Bighorse is now the director of the Osage Language Department, and he is also the person responsible for contacting K-State to get the ball rolling on the honorary doctorate degree for Lookout.

“A lot of us attended K-State University and knowing we had an Osage tribal member teaching there, Dr. Alex Red Corn, I thought it would be a great opportunity to try. I’ve thought a lot about this, and that when we want to honor somebody it’s always too late,” Bighorse said. “Mogri has put in over 40 years and dedicated his life to working with the language. I just had this urgency and working with Mogri for all these years, since 2003 when I started taking class with Mogri. I was just appreciative of all his dedication and work that he did for the Osage language.”

He said it took a year of gathering articles and letters of support on Lookout’s behalf. They received letters from Craig Cornelius of Google, Dennison, and Dr. Daniel Swan, who recently retired from the University of Oklahoma, among others.

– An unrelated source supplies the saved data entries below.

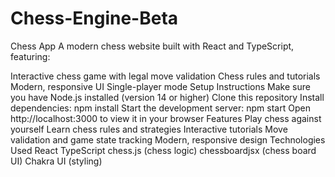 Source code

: # Chess-Engine-Beta

Chess App
A modern chess website built with React and TypeScript, featuring:

Interactive chess game with legal move validation
Chess rules and tutorials
Modern, responsive UI
Single-player mode
Setup Instructions
Make sure you have Node.js installed (version 14 or higher)
Clone this repository
Install dependencies:
npm install
Start the development server:
npm start
Open http://localhost:3000 to view it in your browser
Features
Play chess against yourself
Learn chess rules and strategies
Interactive tutorials
Move validation and game state tracking
Modern, responsive design
Technologies Used
React
TypeScript
chess.js (chess logic)
chessboardjsx (chess board UI)
Chakra UI (styling)
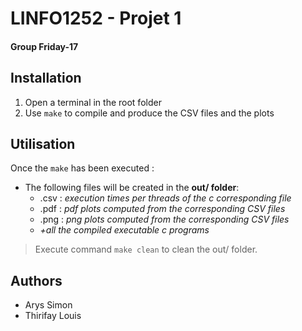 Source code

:# LINFO1252 - Projet 1
#### Group Friday-17



## Installation

1. Open a terminal in the root folder
2. Use `make` to compile and produce the CSV files and the plots



## Utilisation
Once the `make` has been executed :
* The following files will be created in the **out/ folder**:
    * .csv : _execution times per threads of the c corresponding file_
    * .pdf : _pdf plots computed from the corresponding CSV files_
    * .png : _png plots computed from the corresponding CSV files_
    * _+all the compiled executable c programs_

> Execute command `make clean`  to clean the out/ folder.


## Authors

* Arys Simon
* Thirifay Louis
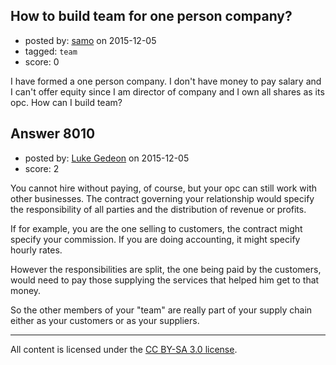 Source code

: ## How to build team for one person company?

- posted by: [samo](https://stackexchange.com/users/2421464/samo) on 2015-12-05
- tagged: `team`
- score: 0

I have formed a one person company. I don't have money to pay salary and I can't offer equity since I am director of company and I own all shares as its opc. How can I build team? 


## Answer 8010

- posted by: [Luke Gedeon](https://stackexchange.com/users/1119600/luke-gedeon) on 2015-12-05
- score: 2

You cannot hire without paying, of course, but your opc can still work with other businesses. The contract governing your relationship would specify the responsibility of all parties and the distribution of revenue or profits.

If for example, you are the one selling to customers, the contract might specify your commission. If you are doing accounting, it might specify hourly rates. 

However the responsibilities are split, the one being paid by the customers, would need to pay those supplying the services that helped him get to that money.

So the other members of your "team" are really part of your supply chain either as your customers or as your suppliers.



---

All content is licensed under the [CC BY-SA 3.0 license](https://creativecommons.org/licenses/by-sa/3.0/).

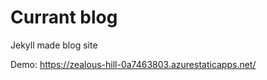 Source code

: Currant blog
=======

Jekyll made blog site

Demo: https://zealous-hill-0a7463803.azurestaticapps.net/
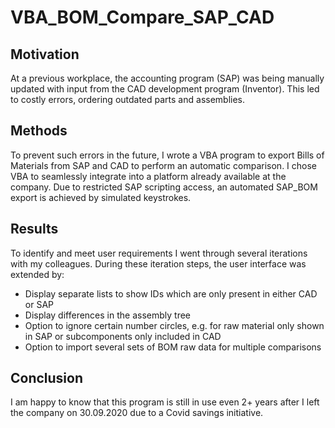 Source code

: # VBA_BOM_Compare_SAP_CAD

## Motivation
At a previous workplace, the accounting program (SAP) was being manually updated with input from the CAD development program (Inventor). 
This led to costly errors, ordering outdated parts and assemblies. 

## Methods
To prevent such errors in the future, I wrote a VBA program to export Bills of Materials from SAP and CAD to perform an automatic comparison. 
I chose VBA to seamlessly integrate into a platform already available at the company. 
Due to restricted SAP scripting access, an automated SAP_BOM export is achieved by simulated keystrokes. 

## Results
To identify and meet user requirements I went through several iterations with my colleagues. 
During these iteration steps, the user interface was extended by:
- Display separate lists to show IDs which are only present in either CAD or SAP
- Display differences in the assembly tree
- Option to ignore certain number circles, e.g. for raw material only shown in SAP or subcomponents only included in CAD
- Option to import several sets of BOM raw data for multiple comparisons

## Conclusion
I am happy to know that this program is still in use even 2+ years after I left the company on 30.09.2020 due to a Covid savings initiative. 
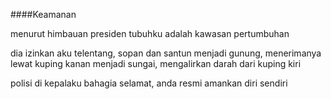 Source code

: ####Keamanan

menurut himbauan presiden
tubuhku adalah kawasan pertumbuhan

dia izinkan aku telentang, sopan dan santun
menjadi gunung, menerimanya lewat kuping kanan 
menjadi sungai, mengalirkan darah dari kuping kiri

polisi di kepalaku bahagia
selamat, anda resmi amankan diri sendiri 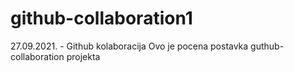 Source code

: # github-collaboration1
27.09.2021. - Github kolaboracija
Ovo je pocena postavka guthub-collaboration projekta
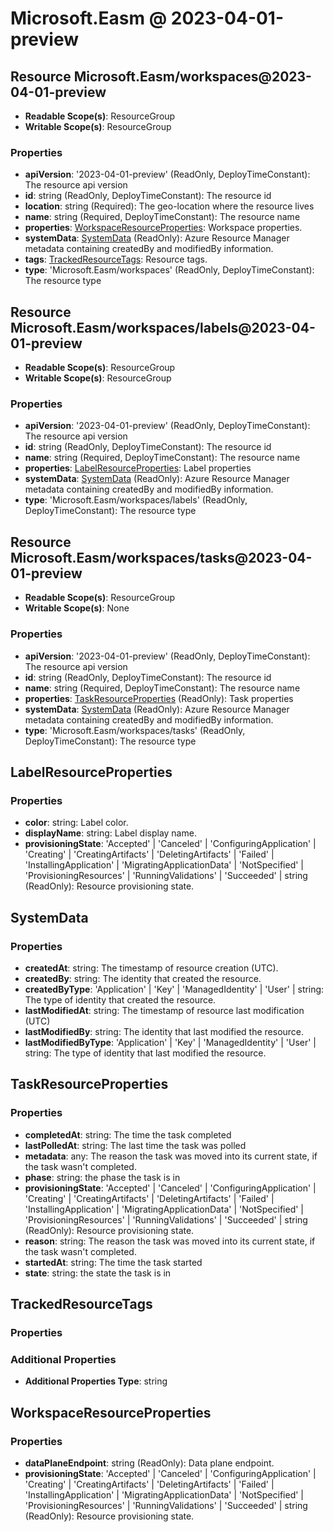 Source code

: # Microsoft.Easm @ 2023-04-01-preview

## Resource Microsoft.Easm/workspaces@2023-04-01-preview
* **Readable Scope(s)**: ResourceGroup
* **Writable Scope(s)**: ResourceGroup
### Properties
* **apiVersion**: '2023-04-01-preview' (ReadOnly, DeployTimeConstant): The resource api version
* **id**: string (ReadOnly, DeployTimeConstant): The resource id
* **location**: string (Required): The geo-location where the resource lives
* **name**: string (Required, DeployTimeConstant): The resource name
* **properties**: [WorkspaceResourceProperties](#workspaceresourceproperties): Workspace properties.
* **systemData**: [SystemData](#systemdata) (ReadOnly): Azure Resource Manager metadata containing createdBy and modifiedBy information.
* **tags**: [TrackedResourceTags](#trackedresourcetags): Resource tags.
* **type**: 'Microsoft.Easm/workspaces' (ReadOnly, DeployTimeConstant): The resource type

## Resource Microsoft.Easm/workspaces/labels@2023-04-01-preview
* **Readable Scope(s)**: ResourceGroup
* **Writable Scope(s)**: ResourceGroup
### Properties
* **apiVersion**: '2023-04-01-preview' (ReadOnly, DeployTimeConstant): The resource api version
* **id**: string (ReadOnly, DeployTimeConstant): The resource id
* **name**: string (Required, DeployTimeConstant): The resource name
* **properties**: [LabelResourceProperties](#labelresourceproperties): Label properties
* **systemData**: [SystemData](#systemdata) (ReadOnly): Azure Resource Manager metadata containing createdBy and modifiedBy information.
* **type**: 'Microsoft.Easm/workspaces/labels' (ReadOnly, DeployTimeConstant): The resource type

## Resource Microsoft.Easm/workspaces/tasks@2023-04-01-preview
* **Readable Scope(s)**: ResourceGroup
* **Writable Scope(s)**: None
### Properties
* **apiVersion**: '2023-04-01-preview' (ReadOnly, DeployTimeConstant): The resource api version
* **id**: string (ReadOnly, DeployTimeConstant): The resource id
* **name**: string (Required, DeployTimeConstant): The resource name
* **properties**: [TaskResourceProperties](#taskresourceproperties) (ReadOnly): Task properties
* **systemData**: [SystemData](#systemdata) (ReadOnly): Azure Resource Manager metadata containing createdBy and modifiedBy information.
* **type**: 'Microsoft.Easm/workspaces/tasks' (ReadOnly, DeployTimeConstant): The resource type

## LabelResourceProperties
### Properties
* **color**: string: Label color.
* **displayName**: string: Label display name.
* **provisioningState**: 'Accepted' | 'Canceled' | 'ConfiguringApplication' | 'Creating' | 'CreatingArtifacts' | 'DeletingArtifacts' | 'Failed' | 'InstallingApplication' | 'MigratingApplicationData' | 'NotSpecified' | 'ProvisioningResources' | 'RunningValidations' | 'Succeeded' | string (ReadOnly): Resource provisioning state.

## SystemData
### Properties
* **createdAt**: string: The timestamp of resource creation (UTC).
* **createdBy**: string: The identity that created the resource.
* **createdByType**: 'Application' | 'Key' | 'ManagedIdentity' | 'User' | string: The type of identity that created the resource.
* **lastModifiedAt**: string: The timestamp of resource last modification (UTC)
* **lastModifiedBy**: string: The identity that last modified the resource.
* **lastModifiedByType**: 'Application' | 'Key' | 'ManagedIdentity' | 'User' | string: The type of identity that last modified the resource.

## TaskResourceProperties
### Properties
* **completedAt**: string: The time the task completed
* **lastPolledAt**: string: The last time the task was polled
* **metadata**: any: The reason the task was moved into its current state, if the task wasn't completed.
* **phase**: string: the phase the task is in
* **provisioningState**: 'Accepted' | 'Canceled' | 'ConfiguringApplication' | 'Creating' | 'CreatingArtifacts' | 'DeletingArtifacts' | 'Failed' | 'InstallingApplication' | 'MigratingApplicationData' | 'NotSpecified' | 'ProvisioningResources' | 'RunningValidations' | 'Succeeded' | string (ReadOnly): Resource provisioning state.
* **reason**: string: The reason the task was moved into its current state, if the task wasn't completed.
* **startedAt**: string: The time the task started
* **state**: string: the state the task is in

## TrackedResourceTags
### Properties
### Additional Properties
* **Additional Properties Type**: string

## WorkspaceResourceProperties
### Properties
* **dataPlaneEndpoint**: string (ReadOnly): Data plane endpoint.
* **provisioningState**: 'Accepted' | 'Canceled' | 'ConfiguringApplication' | 'Creating' | 'CreatingArtifacts' | 'DeletingArtifacts' | 'Failed' | 'InstallingApplication' | 'MigratingApplicationData' | 'NotSpecified' | 'ProvisioningResources' | 'RunningValidations' | 'Succeeded' | string (ReadOnly): Resource provisioning state.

“It just seemed like we wait too late for some things,” he said. “I hope that Mogri’s got 20 more years left. I think sometimes you think things go on forever and ever, and it doesn’t.”

A lasting voice

Lookout’s voice is commonly recognized by Osages everywhere. He has prayed in Osage at countless dinners, events, meetings, cultural events, prayer meetings, funerals, the list goes on and on.

Since 2003, the Osage language has been taught at various sites on the reservation in evening classes, daytime classes and now, Zoom classes. During the 2020 Coronavirus pandemic, when the Nation was nearly shut down and people were staying home, Lookout was hosting a Zoom class for advanced students.

Thanks to Lookout’s efforts, students attending Pawhuska High School, Skiatook High School and Woodland High School can choose Osage as their foreign language credit to graduate. Just ask current and past language teachers Christopher Cote, Celena Noear, Robynn Rulo and Alaina Maker. All five teachers took the Osage language in high school.   

Lookout’s been honored numerous times by many organizations. In 2012 he was selected as an honoree for the AARP Oklahoma Indian Elder Honors.

In 2015, the Fourth Osage Nation Congress commended Lookout for his leadership of the Osage language department and the revitalization of the language. The commendation read in part: “Lookout is hereby recognized and commended by the (Congress) for his decades of service to the Osage people as a man who has never forgotten how important our language is to the future of our culture, and for his dedication to preserving the language and teaching Osage to all of us.”

That same day the Congress adopted the Osage orthography as the official written Osage language.

Lookout said that since he’s 80 years old now, he’s trying to situate his research so it can be left for someone new to carry on. Currently, he’s studying and teaching sentence structure. Creating sentence structure for the Osage language is an arduous task. He is developing Osage sentence structure that generations from now will reference.

He said the new generation likes to type the orthography and send text messages, so now they will have more examples of sentence structure using the orthography. He said he wants the language to live forever.